====== THE DATA

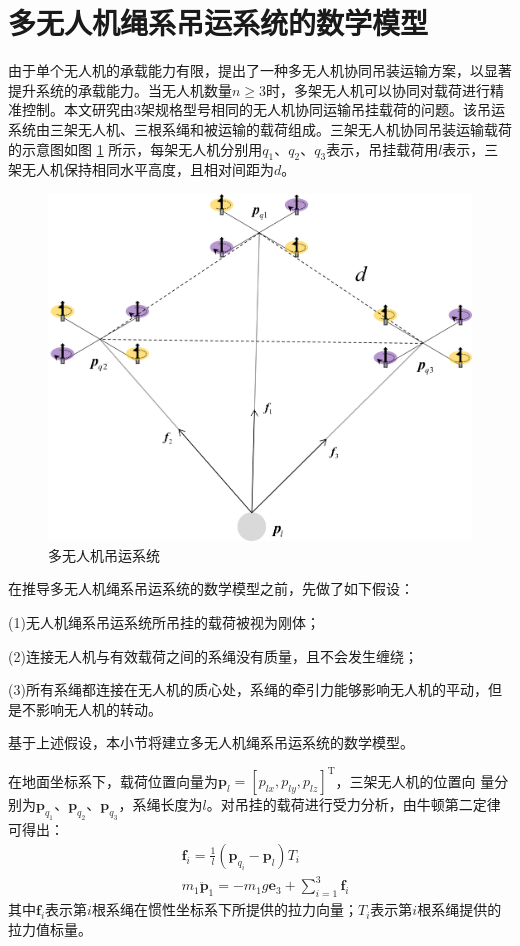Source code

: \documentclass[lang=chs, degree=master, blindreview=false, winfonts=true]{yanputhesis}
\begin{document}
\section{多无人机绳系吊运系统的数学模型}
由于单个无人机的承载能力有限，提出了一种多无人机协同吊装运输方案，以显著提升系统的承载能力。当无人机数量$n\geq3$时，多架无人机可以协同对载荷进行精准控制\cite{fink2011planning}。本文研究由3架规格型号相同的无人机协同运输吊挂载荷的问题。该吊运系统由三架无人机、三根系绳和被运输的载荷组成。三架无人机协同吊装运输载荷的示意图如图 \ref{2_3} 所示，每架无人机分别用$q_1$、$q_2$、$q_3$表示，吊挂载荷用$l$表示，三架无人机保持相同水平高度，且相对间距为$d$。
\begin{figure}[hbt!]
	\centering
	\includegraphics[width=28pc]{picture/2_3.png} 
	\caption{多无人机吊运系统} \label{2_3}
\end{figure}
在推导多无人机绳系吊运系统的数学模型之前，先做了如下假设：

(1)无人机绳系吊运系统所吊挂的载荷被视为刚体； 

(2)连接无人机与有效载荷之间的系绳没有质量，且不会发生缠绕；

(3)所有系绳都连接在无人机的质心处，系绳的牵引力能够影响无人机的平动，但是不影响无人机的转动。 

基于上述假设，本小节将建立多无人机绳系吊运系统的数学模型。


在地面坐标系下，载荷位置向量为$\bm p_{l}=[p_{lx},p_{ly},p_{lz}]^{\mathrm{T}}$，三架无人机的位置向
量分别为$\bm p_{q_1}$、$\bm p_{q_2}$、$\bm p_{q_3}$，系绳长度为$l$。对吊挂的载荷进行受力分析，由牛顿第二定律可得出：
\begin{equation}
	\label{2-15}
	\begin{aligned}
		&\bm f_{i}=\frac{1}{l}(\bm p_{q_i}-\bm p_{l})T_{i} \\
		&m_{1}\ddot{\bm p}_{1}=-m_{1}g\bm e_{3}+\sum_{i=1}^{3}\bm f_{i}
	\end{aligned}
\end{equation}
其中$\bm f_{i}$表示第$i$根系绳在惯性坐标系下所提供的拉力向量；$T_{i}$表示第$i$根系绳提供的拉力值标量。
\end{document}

============
====== THE DATA

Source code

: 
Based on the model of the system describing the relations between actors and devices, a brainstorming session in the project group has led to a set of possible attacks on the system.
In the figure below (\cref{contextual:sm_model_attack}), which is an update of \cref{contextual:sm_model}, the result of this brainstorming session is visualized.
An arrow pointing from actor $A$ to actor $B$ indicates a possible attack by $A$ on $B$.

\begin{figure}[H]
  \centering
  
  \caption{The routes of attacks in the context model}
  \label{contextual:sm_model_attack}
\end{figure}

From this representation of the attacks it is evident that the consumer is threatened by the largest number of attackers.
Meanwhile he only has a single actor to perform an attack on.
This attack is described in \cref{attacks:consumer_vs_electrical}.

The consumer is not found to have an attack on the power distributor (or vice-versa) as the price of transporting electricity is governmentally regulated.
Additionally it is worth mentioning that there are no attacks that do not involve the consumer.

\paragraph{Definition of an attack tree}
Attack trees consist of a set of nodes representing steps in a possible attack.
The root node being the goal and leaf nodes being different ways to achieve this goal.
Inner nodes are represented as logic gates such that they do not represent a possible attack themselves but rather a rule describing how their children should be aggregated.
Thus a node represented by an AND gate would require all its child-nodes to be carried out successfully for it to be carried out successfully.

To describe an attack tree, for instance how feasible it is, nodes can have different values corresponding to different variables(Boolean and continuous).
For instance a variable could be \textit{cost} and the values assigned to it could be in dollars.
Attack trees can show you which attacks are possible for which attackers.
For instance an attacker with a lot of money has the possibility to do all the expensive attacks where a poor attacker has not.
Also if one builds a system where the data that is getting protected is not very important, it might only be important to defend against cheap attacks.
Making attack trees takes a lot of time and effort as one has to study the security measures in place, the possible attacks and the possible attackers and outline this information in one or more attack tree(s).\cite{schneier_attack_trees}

============
====== THE DATA

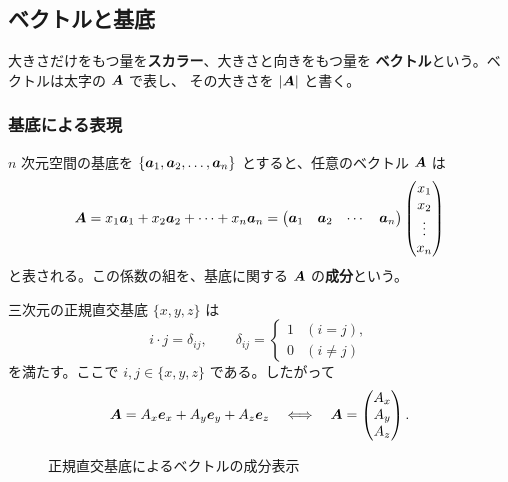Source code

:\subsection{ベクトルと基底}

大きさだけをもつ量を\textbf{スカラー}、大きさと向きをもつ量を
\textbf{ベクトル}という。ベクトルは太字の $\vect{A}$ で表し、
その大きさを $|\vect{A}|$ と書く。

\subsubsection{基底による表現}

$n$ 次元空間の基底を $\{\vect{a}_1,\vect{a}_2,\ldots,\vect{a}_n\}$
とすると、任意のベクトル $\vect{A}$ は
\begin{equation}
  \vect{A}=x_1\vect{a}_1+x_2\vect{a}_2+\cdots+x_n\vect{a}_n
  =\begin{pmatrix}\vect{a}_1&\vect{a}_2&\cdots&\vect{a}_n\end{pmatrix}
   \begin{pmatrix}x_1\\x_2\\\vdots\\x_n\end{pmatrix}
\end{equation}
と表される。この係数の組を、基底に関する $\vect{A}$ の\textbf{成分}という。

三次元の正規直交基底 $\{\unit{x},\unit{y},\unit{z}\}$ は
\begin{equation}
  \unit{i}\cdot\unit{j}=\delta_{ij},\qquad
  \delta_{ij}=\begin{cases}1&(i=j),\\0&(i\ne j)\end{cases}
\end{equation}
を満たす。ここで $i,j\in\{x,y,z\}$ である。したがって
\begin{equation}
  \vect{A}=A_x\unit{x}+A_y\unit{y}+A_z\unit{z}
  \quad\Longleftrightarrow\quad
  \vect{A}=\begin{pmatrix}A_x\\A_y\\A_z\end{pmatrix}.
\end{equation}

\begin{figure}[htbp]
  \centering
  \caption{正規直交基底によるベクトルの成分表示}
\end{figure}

============

• [EXERCISE INSTRUCTIONS] Wherever a line above includes the string "caption", count it; give only the final tally.

• [ANSWER FOR THE TASK] 3